Download or read book Routledge Companion to Philosophy of Religion written by Chad Meister and published by Routledge. This book was released on 2013-01-17 with total page 850 pages. Available in PDF, EPUB and Kindle. Book excerpt: The Routledge Companion to Philosophy of Religion, Second edition is an indispensable guide and reference source to the major themes, movements, debates and topics in philosophy of religion. Considerably expanded for the second edition, over seventy entries from a team of renowned international contributors are organized into nine clear parts: philosophical issues in world religions key figures in philosophy of religion religious diversity the theistic conception of God arguments for the existence of God arguments against the existence of God philosophical theology Christian theism recent topics in philosophy of religion. Covering key world religions including Hinduism, Buddhism and Islam, and key figures such as Augustine, Aquinas and Kierkegaard, the Companion explores the central topics in theism such as the ontological, cosmological and teleological arguments for God’s existence. Three final parts consider Catholicism, Protestantism, Eastern orthodoxy and current debates including phenomenology, reformed epistemology, religious experience, and religion and science, making the Companion as a whole essential reading for students of philosophy or religion, and suitable for anyone coming to the subject for the first time. This second edition includes new chapters on Blaise Pascal, Baruch Spinoza, Interreligious Dialogue, Death and the Afterlife, Incorporeality, Religion and Global Ethics, New Religious Movements, Religion and the Environment, and Religion and Film.

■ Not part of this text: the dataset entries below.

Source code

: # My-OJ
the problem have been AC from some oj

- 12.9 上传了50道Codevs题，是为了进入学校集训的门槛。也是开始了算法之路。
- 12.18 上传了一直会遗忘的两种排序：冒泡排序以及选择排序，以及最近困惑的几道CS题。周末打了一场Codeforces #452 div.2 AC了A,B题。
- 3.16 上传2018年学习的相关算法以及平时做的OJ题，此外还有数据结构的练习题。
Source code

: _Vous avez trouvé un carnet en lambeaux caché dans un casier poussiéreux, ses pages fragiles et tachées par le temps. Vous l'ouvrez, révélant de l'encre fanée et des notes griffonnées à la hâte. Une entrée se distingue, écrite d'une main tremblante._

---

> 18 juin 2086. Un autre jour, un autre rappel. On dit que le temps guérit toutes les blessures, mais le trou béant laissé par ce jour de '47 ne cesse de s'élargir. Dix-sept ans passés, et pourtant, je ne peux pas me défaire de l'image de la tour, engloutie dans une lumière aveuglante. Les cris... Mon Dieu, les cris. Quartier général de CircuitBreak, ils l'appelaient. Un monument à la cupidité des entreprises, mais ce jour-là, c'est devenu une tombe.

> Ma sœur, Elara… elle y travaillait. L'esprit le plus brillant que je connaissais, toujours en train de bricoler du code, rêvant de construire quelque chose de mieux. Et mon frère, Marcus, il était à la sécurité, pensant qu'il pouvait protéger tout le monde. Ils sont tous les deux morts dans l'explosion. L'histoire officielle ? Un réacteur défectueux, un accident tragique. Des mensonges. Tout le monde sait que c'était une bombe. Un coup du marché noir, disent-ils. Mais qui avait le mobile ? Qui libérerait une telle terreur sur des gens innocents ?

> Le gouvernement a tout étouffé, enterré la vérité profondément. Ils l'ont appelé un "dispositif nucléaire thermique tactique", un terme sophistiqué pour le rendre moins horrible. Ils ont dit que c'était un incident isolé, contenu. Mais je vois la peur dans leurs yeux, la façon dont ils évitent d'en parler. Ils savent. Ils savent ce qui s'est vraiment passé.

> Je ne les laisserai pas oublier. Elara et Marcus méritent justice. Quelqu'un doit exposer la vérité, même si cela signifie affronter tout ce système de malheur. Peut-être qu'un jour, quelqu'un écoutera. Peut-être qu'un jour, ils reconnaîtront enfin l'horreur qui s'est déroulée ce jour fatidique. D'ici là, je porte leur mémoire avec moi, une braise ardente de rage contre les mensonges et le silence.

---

Download or read book Understanding Affections in the Theology of Jonathan Edwards written by Ryan J. Martin and published by Bloomsbury Publishing. This book was released on 2018-11-15 with total page 241 pages. Available in PDF, EPUB and Kindle. Book excerpt: This volume argues that the notion of “affections” discussed by Jonathan Edwards (and Christian theologians before him) means something very different from what contemporary English speakers now call “emotions.” and that Edwards's notions of affections came almost entirely from traditional Christian theology in general and the Reformed tradition in particular. Ryan J. Martin demonstrates that Christian theologians for centuries emphasized affection for God, associated affections with the will, and distinguished affections from passions; generally explaining affections and passions to be inclinations and aversions of the soul. This was Edwards's own view, and he held it throughout his entire ministry. Martin further argues that Edwards's view came not as a result of his reading of John Locke, or the pressures of the Great Awakening (as many Edwardsean scholars argue), but from his own biblical interpretation and theological education. By analysing patristic, medieval and post-medieval thought and the journey of Edwards's psychology, Martin shows how, on their own terms, pre-modern Christians historically defined and described human psychology.